Admittedly, I have a low tolerance for that type of talk. I don’t diet. It’s a personal decision because of certain health predispositions in my family history, and an awareness that if I did, I would be likely to unhealthily fixate on wherever I placed the “goal.” I step on a scale maybe once every few months, and I’d prefer to do so less. While wedding planning, I kept a slightly closer eye on my weight with the sole purpose of staying around where I was and not letting stress do too much of a number on my body. If I overeat at one meal, I might have more conservative portions at the next. I stop eating when I’m full, and eat when I’m hungry. I don’t eat as many vegetables as I’d like to, and should exercise more, but I make sure to listen when my body is telling me that it needs more of those things.

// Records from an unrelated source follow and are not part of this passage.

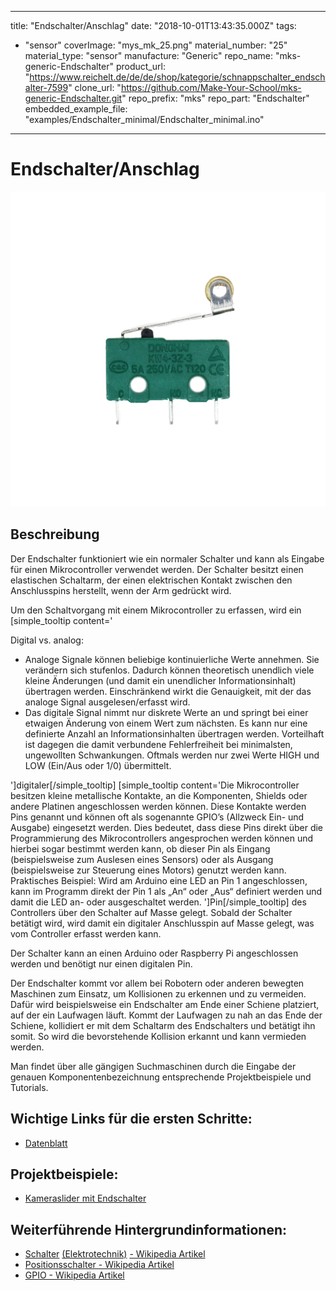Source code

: 
---
title: "Endschalter/Anschlag"
date: "2018-10-01T13:43:35.000Z"
tags: 
  - "sensor"
coverImage: "mys_mk_25.png"
material_number: "25"
material_type: "sensor"
manufacture: "Generic"
repo_name: "mks-generic-Endschalter"
product_url: "https://www.reichelt.de/de/de/shop/kategorie/schnappschalter_endschalter-7599"
clone_url: "https://github.com/Make-Your-School/mks-generic-Endschalter.git"
repo_prefix: "mks"
repo_part: "Endschalter"
embedded_example_file: "examples/Endschalter_minimal/Endschalter_minimal.ino"
---


# Endschalter/Anschlag

![Endschalter/Anschlag](mys_mk_25.png)

## Beschreibung
Der Endschalter funktioniert wie ein normaler Schalter und kann als Eingabe für einen Mikrocontroller verwendet werden. Der Schalter besitzt einen elastischen Schaltarm, der einen elektrischen Kontakt zwischen den Anschlusspins herstellt, wenn der Arm gedrückt wird.

Um den Schaltvorgang mit einem Mikrocontroller zu erfassen, wird ein \[simple\_tooltip content='

Digital vs. analog:

- Analoge Signale können beliebige kontinuierliche Werte annehmen. Sie verändern sich stufenlos. Dadurch können theoretisch unendlich viele kleine Änderungen (und damit ein unendlicher Informationsinhalt) übertragen werden. Einschränkend wirkt die Genauigkeit, mit der das analoge Signal ausgelesen/erfasst wird.
- Das digitale Signal nimmt nur diskrete Werte an und springt bei einer etwaigen Änderung von einem Wert zum nächsten. Es kann nur eine definierte Anzahl an Informationsinhalten übertragen werden. Vorteilhaft ist dagegen die damit verbundene Fehlerfreiheit bei minimalsten, ungewollten Schwankungen. Oftmals werden nur zwei Werte HIGH und LOW (Ein/Aus oder 1/0) übermittelt.

'\]digitaler\[/simple\_tooltip\] \[simple\_tooltip content='Die Mikrocontroller besitzen kleine metallische Kontakte, an die Komponenten, Shields oder andere Platinen angeschlossen werden können. Diese Kontakte werden Pins genannt und können oft als sogenannte GPIO’s (Allzweck Ein- und Ausgabe) eingesetzt werden. Dies bedeutet, dass diese Pins direkt über die Programmierung des Mikrocontrollers angesprochen werden können und hierbei sogar bestimmt werden kann, ob dieser Pin als Eingang (beispielsweise zum Auslesen eines Sensors) oder als Ausgang (beispielsweise zur Steuerung eines Motors) genutzt werden kann. Praktisches Beispiel: Wird am Arduino eine LED an Pin 1 angeschlossen, kann im Programm direkt der Pin 1 als „An“ oder „Aus“ definiert werden und damit die LED an- oder ausgeschaltet werden. '\]Pin\[/simple\_tooltip\] des Controllers über den Schalter auf Masse gelegt. Sobald der Schalter betätigt wird, wird damit ein digitaler Anschlusspin auf Masse gelegt, was vom Controller erfasst werden kann.

Der Schalter kann an einen Arduino oder Raspberry Pi angeschlossen werden und benötigt nur einen digitalen Pin.

Der Endschalter kommt vor allem bei Robotern oder anderen bewegten Maschinen zum Einsatz, um Kollisionen zu erkennen und zu vermeiden. Dafür wird beispielsweise ein Endschalter am Ende einer Schiene platziert, auf der ein Laufwagen läuft. Kommt der Laufwagen zu nah an das Ende der Schiene, kollidiert er mit dem Schaltarm des Endschalters und betätigt ihn somit. So wird die bevorstehende Kollision erkannt und kann vermieden werden.

Man findet über alle gängigen Suchmaschinen durch die Eingabe der genauen Komponentenbezeichnung entsprechende Projektbeispiele und Tutorials.

<!-- infolist -->

<!-- infolists -->
## Wichtige Links für die ersten Schritte:

- [Datenblatt](https://asset.conrad.com/media10/add/160267/c1/-/de/000707243DS01/datenblatt-707243-hartmann-mikroschalter-mbb1-01-a-01-c-09-a-250-vac-5-a-1-x-einein-tastend-1-st.pdf)

## Projektbeispiele:

- [Kameraslider mit Endschalter](http://hmr-video.de/slider.html)

## Weiterführende Hintergrundinformationen:

- [Schalter](https://de.wikipedia.org/wiki/Schalter_\(Elektrotechnik\)) [(Elektrotechnik)](https://de.wikipedia.org/wiki/Schalter_\(Elektrotechnik\)) [- Wikipedia Artikel](https://de.wikipedia.org/wiki/Schalter_\(Elektrotechnik\))
- [Positionsschalter - Wikipedia Artikel](https://de.wikipedia.org/wiki/Positionsschalter)
- [GPIO - Wikipedia Artikel](https://de.wikipedia.org/wiki/Allzweckeingabe/-ausgabe)



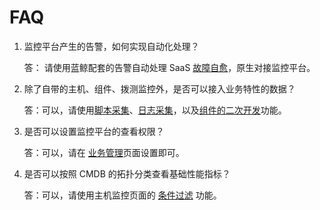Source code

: # FAQ

1. 监控平台产生的告警，如何实现自动化处理？

    答： 请使用蓝鲸配套的告警自动处理 SaaS [故障自愈](../../../故障自愈/产品白皮书/产品简介/Overview.md)，原生对接监控平台。

2. 除了自带的主机、组件、拨测监控外，是否可以接入业务特性的数据？

    答：可以，请使用[脚本采集](https://bk.tencent.com/docs/document/5.1/5/111)、[日志采集](https://bk.tencent.com/docs/document/5.1/5/112)，以及[组件的二次开发](https://bk.tencent.com/docs/document/5.1/5/119)功能。

3. 是否可以设置监控平台的查看权限？

    答：可以，请在 [业务管理](../../../监控平台/产品白皮书/快速入门/BusinessManagement.md)页面设置即可。

4. 是否可以按照 CMDB 的拓扑分类查看基础性能指标？

    答：可以，请使用主机监控页面的 [条件过滤](https://bk.tencent.com/docs/document/5.1/5/82) 功能。
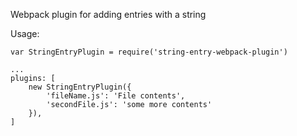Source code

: Webpack plugin for adding entries with a string

Usage:

	var StringEntryPlugin = require('string-entry-webpack-plugin')

	...
	plugins: [
		new StringEntryPlugin({
			'fileName.js': 'File contents',
			'secondFile.js': 'some more contents'
		}),
	]
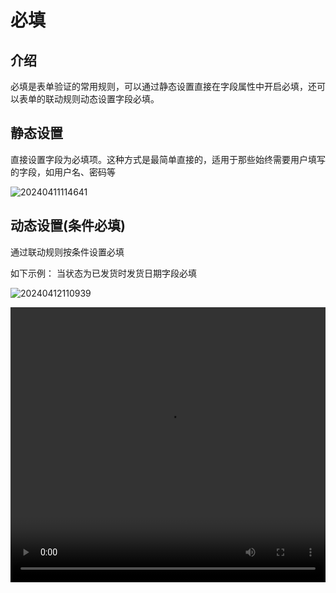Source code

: # 必填

## 介绍

必填是表单验证的常用规则，可以通过静态设置直接在字段属性中开启必填，还可以表单的联动规则动态设置字段必填。
## 静态设置

直接设置字段为必填项。这种方式是最简单直接的，适用于那些始终需要用户填写的字段，如用户名、密码等

![20240411114641](https://nocobase-docs.oss-cn-beijing.aliyuncs.com/20240411114641.png)

## 动态设置(条件必填)

通过联动规则按条件设置必填

如下示例： 当状态为已发货时发货日期字段必填

![20240412110939](https://nocobase-docs.oss-cn-beijing.aliyuncs.com/20240412110939.png)

<video width="100%" height="440" controls>
      <source src="https://nocobase-docs.oss-cn-beijing.aliyuncs.com/20240417112915.mp4" type="video/mp4">
</video>
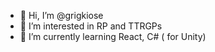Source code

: - 👋 Hi, I’m @grigkiose
- 👀 I’m interested in RP and TTRGPs
- 🌱 I’m currently learning React, C# ( for Unity) 
<!---
grigkiose/grigkiose is a ✨ special ✨ repository because its `README.md` (this file) appears on your GitHub profile.
You can click the Preview link to take a look at your changes.
--->
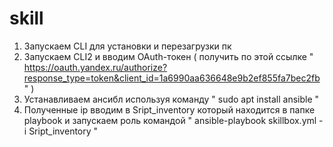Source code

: # skill
1) Запускаем CLI для установки и перезагрузки пк
2) Запускаем CLI2 и вводим OAuth-токен ( получить по этой ссылке " https://oauth.yandex.ru/authorize?response_type=token&client_id=1a6990aa636648e9b2ef855fa7bec2fb " )
3) Устанавливаем ансибл используя команду " sudo apt install ansible "
4) Полученные ip вводим в Sript_inventory который находится в папке playbook и запускаем роль командой " ansible-playbook skillbox.yml -i Sript_inventory "
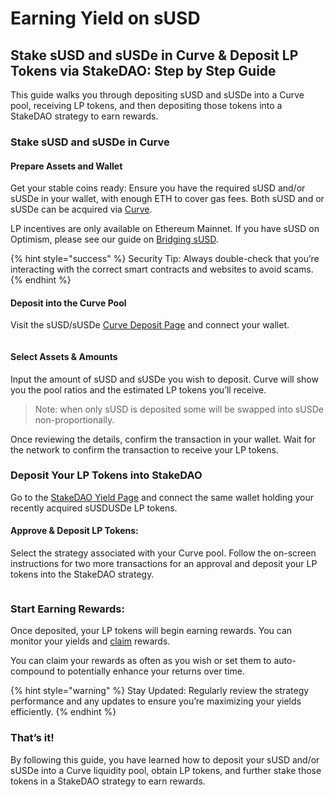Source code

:# Earning Yield on sUSD

## Stake sUSD and sUSDe in Curve & Deposit LP Tokens via StakeDAO: Step by Step Guide

This guide walks you through depositing sUSD and sUSDe into a Curve pool, receiving LP tokens, and then depositing those tokens into a StakeDAO strategy to earn rewards.

### Stake sUSD and sUSDe in Curve

#### Prepare Assets and Wallet

Get your stable coins ready: Ensure you have the required sUSD and/or sUSDe in your wallet, with enough ETH to cover gas fees. Both sUSD and or sUSDe can be acquired via [Curve](https://curve.fi/).&#x20;

LP incentives are only available on Ethereum Mainnet. If you have sUSD on Optimism, please see our guide on [Bridging sUSD](https://docs.synthetix.io/tokens/bridging-susd).

{% hint style="success" %}
Security Tip: Always double-check that you’re interacting with the correct smart contracts and websites to avoid scams.
{% endhint %}

#### Deposit into the Curve Pool

Visit the sUSD/sUSDe [Curve Deposit Page](https://curve.fi/dex/#/ethereum/pools/factory-stable-ng-371/deposit) and connect your wallet.

<figure><img src="../.gitbook/assets/image.png" alt=""><figcaption></figcaption></figure>

#### Select Assets & Amounts

Input the amount of sUSD and sUSDe you wish to deposit. Curve will show you the pool ratios and the estimated LP tokens you’ll receive.

> Note: when only sUSD is deposited some will be swapped into sUSDe non-proportionally.

Once reviewing the details, confirm the transaction in your wallet. Wait for the network to confirm the transaction to receive your LP tokens.

### Deposit Your LP Tokens into StakeDAO

Go to the [StakeDAO Yield Page](https://www.stakedao.org/yield?search=susd%20susde) and connect the same wallet holding your recently acquired sUSDUSDe LP tokens.

#### Approve & Deposit LP Tokens:

Select the strategy associated with your Curve pool. Follow the on-screen instructions for two more transactions for an approval and deposit your LP tokens into the StakeDAO strategy.

<figure><img src="../.gitbook/assets/Screenshot%202025-03-07%20at%204.52.44%E2%80%AFPM.png" alt=""><figcaption></figcaption></figure>

### Start Earning Rewards:

Once deposited, your LP tokens will begin earning rewards. You can monitor your yields and [claim](https://www.stakedao.org/claim) rewards.

You can claim your rewards as often as you wish or set them to auto-compound to potentially enhance your returns over time.

{% hint style="warning" %}
Stay Updated: Regularly review the strategy performance and any updates to ensure you’re maximizing your yields efficiently.
{% endhint %}

### That’s it!

By following this guide, you have learned how to deposit your sUSD and/or sUSDe into a Curve liquidity pool, obtain LP tokens, and further stake those tokens in a StakeDAO strategy to earn rewards.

This isn’t to say I’ve mastered body positivity or that I always like the way my clothes fit. Far from it. But I’m working on it, and hope that together, more of us can.

Let’s be clear: I’m not trying to say that all dieting by anyone ever is bad. It’s important to take care of your body, and a holistic diet — with adequate portions, a variety of nutrients, combined with exercise — can be an excellent way to improve one’s health, quality of life, and even lifespan. But when diets become all about the number on the scale, or certain measurements, or what other people think of you, or plain and simple control, that’s no longer promoting your health.

One of the most important, under-discussed aspects of adulting is identifying the messages we were told growing up, how they impacted us, and whether our reactions to them have benefited us or harmed us.

I’ve been on my no-diet soapbox since elementary school because I was taught that health was about way more than a number and people are beautiful no matter what they look like. But over the years, I also internalized a lot of negative messages about how I ought to look and they’ve taken a toll on my self-confidence. And that’s for someone who by and large fits a lot of those “standards.” Folks with especially small or large frames, who have disabilities, whose hair has a mind of its own, or who are considered too short or too whatever, get handed even more negative messages about the way they ought to look. And after a while, the boundary starts to blur between taking care of one’s body out of self-love and restricting ourselves because of others’ opinions.

If you are from or currently in an environment where people tend to place a high priority on needing to look a certain way, check in and see how you might have internalized unhealthy messages. If necessary, make adjustments to take care of yourself better. That can mean a more balanced meal and some exercise, or having a treat for dinner and giving yourself distance from people who aren’t building you up. And please, please don’t be afraid to talk to loved ones or a doctor if weight or food are interfering with your quality of life.

If most of the compliments you give people are focused on their appearance — especially things like “you look great!” to mean “you’ve lost weight” — it might be time to re-examine what sorts of messages you’re sending to other people. Appearance-based compliments aren’t bad, but they should be balanced by compliments about who a person is, or how happy they seem that day, and other positive elements that don’t reinforce false, constricting standards of what a person should look like.

And for goodness’ sake, it’s the holidays. Eat as much dessert as you want to.

Got something to add? Let me know in a comment below or on Twitter @ohgrowup. Thanks for reading, and happy adulting!

 

 

* It is necessary to note here that people of color, especially Black women, have been at the forefront of this movement and that the dominant culture has historically profited by widely popularizing and capitalizing upon trends, traditions, and innovations within marginalized communities. We should be learning from other communities, not stealing from them.